(Plain-text document sources)
====================

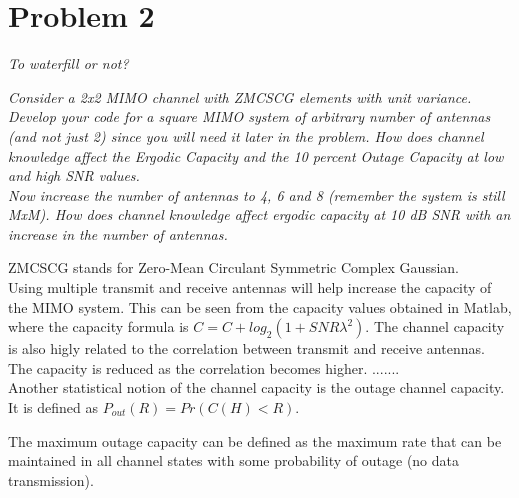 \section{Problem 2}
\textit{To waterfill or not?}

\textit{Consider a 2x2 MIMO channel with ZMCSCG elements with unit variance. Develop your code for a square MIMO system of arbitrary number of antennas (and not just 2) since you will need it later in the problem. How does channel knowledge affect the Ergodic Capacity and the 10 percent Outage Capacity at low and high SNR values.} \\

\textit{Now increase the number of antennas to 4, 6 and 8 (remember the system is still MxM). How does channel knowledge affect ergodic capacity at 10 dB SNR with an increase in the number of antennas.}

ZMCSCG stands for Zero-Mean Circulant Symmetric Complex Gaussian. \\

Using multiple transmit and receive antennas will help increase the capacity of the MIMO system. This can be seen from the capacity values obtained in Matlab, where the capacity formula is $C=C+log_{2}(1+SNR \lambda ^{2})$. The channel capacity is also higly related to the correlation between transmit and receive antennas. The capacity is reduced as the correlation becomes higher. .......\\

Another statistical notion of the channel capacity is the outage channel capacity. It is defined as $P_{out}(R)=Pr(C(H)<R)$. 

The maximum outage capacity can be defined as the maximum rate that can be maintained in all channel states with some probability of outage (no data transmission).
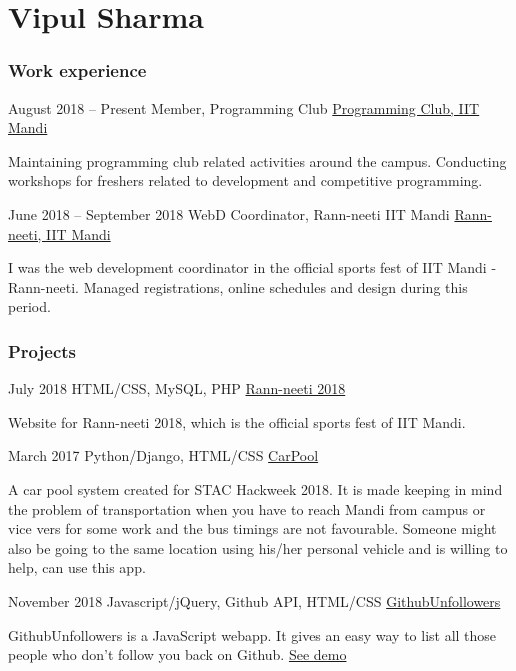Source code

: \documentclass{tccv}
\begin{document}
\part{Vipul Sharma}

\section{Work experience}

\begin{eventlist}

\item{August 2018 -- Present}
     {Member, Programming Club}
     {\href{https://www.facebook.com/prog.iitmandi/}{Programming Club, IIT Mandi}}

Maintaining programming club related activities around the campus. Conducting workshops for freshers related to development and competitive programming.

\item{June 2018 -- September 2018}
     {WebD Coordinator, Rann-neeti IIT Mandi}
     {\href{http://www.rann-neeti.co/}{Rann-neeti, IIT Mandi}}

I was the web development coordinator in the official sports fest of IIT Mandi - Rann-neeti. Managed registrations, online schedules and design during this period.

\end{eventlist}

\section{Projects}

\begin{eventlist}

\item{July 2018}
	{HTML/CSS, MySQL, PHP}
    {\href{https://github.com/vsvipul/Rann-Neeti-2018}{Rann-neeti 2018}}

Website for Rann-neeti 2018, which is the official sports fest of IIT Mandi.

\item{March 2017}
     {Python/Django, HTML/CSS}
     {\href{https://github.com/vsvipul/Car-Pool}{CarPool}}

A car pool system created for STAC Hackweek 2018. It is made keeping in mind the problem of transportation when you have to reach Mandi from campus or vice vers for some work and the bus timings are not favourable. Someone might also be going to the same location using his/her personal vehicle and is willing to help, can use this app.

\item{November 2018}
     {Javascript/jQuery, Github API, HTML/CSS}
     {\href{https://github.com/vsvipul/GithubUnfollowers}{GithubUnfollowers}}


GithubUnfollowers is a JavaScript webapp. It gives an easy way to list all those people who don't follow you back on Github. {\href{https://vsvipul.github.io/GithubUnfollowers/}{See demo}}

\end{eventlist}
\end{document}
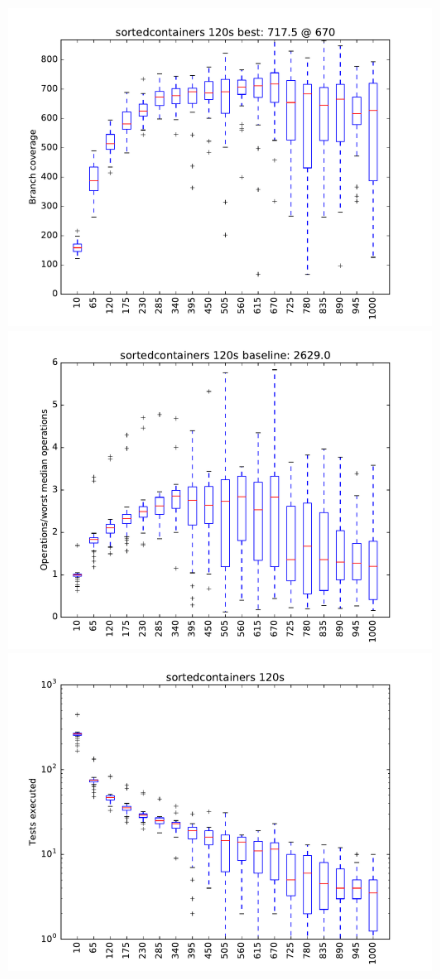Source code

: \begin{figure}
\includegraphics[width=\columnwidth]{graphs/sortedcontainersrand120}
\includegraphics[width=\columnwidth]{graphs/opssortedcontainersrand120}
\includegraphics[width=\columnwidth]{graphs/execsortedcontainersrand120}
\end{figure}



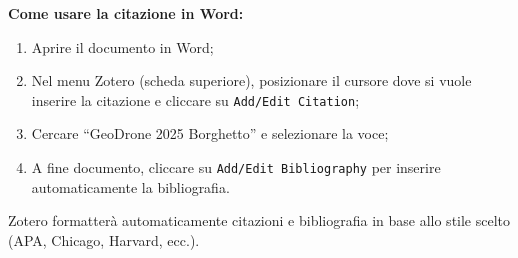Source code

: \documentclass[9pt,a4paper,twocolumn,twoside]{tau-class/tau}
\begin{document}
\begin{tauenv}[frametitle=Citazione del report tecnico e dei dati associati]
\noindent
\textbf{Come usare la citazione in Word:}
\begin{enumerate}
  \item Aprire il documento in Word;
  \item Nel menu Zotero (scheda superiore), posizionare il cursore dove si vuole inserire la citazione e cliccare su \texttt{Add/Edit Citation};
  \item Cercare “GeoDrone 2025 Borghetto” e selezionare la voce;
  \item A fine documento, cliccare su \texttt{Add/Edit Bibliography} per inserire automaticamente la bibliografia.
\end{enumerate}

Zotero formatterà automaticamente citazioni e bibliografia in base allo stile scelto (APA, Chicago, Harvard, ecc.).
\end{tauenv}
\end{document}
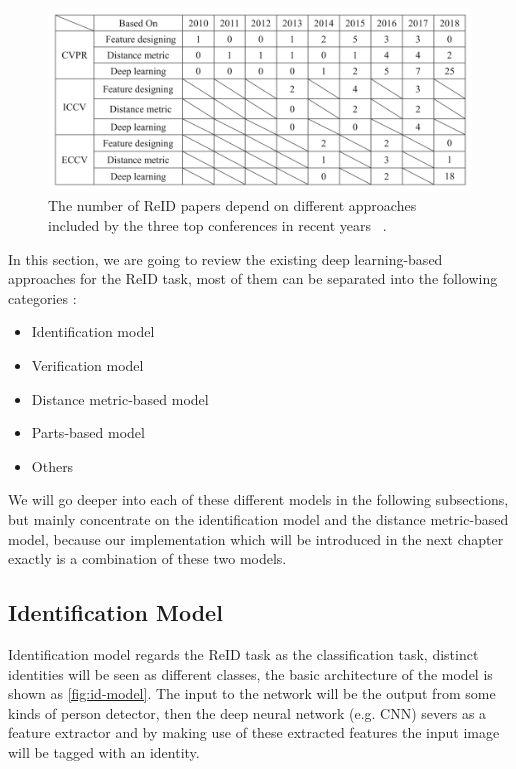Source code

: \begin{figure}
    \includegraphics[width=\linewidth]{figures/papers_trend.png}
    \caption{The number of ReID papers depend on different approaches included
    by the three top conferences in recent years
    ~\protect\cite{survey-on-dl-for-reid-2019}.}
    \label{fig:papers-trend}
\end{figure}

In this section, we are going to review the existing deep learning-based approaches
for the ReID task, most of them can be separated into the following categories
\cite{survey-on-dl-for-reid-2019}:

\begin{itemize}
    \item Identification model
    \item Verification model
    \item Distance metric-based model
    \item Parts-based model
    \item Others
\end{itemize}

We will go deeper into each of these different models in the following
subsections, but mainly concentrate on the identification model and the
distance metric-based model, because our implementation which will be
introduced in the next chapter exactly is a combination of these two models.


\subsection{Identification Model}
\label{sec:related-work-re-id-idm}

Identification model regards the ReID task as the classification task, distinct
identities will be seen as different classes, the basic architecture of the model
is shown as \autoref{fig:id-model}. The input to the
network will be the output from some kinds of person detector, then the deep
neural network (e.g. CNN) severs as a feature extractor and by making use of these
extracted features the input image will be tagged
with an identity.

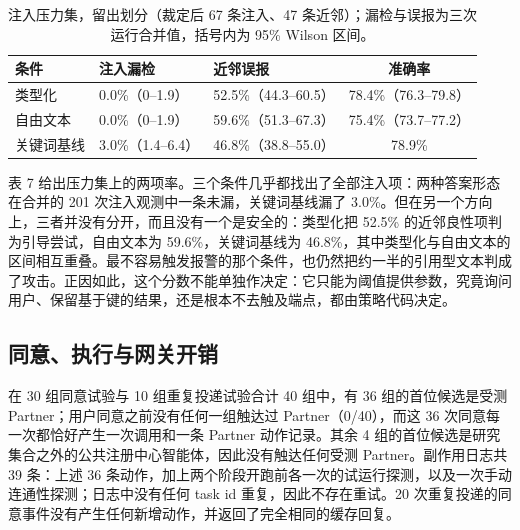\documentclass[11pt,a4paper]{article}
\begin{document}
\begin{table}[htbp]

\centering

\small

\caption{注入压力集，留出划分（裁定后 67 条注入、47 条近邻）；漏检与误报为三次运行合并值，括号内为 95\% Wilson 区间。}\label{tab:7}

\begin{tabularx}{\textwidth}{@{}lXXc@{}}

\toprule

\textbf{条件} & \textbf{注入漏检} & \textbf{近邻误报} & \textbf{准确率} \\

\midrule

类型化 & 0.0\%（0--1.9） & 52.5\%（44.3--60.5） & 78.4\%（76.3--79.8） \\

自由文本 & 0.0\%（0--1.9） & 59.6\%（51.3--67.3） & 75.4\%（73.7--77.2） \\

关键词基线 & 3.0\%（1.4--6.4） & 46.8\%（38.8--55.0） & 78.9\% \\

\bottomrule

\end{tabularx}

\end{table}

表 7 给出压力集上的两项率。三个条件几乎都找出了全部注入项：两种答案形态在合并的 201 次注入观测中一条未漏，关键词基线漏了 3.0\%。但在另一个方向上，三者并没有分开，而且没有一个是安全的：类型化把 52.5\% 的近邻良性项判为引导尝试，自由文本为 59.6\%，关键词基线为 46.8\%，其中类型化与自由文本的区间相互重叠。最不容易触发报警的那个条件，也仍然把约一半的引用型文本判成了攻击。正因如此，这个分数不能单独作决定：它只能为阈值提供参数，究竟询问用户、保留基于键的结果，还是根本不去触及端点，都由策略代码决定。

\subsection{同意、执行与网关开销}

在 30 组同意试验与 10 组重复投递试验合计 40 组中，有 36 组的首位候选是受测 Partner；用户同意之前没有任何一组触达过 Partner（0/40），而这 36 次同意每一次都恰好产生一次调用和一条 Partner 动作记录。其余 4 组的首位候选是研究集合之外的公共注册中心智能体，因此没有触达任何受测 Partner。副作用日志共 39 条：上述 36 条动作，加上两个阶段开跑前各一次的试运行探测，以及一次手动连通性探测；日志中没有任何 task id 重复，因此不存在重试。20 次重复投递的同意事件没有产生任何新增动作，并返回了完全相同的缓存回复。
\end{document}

====================

» The task
Count every line above that includes the string "survey", and answer with the count only.

» Written solution
2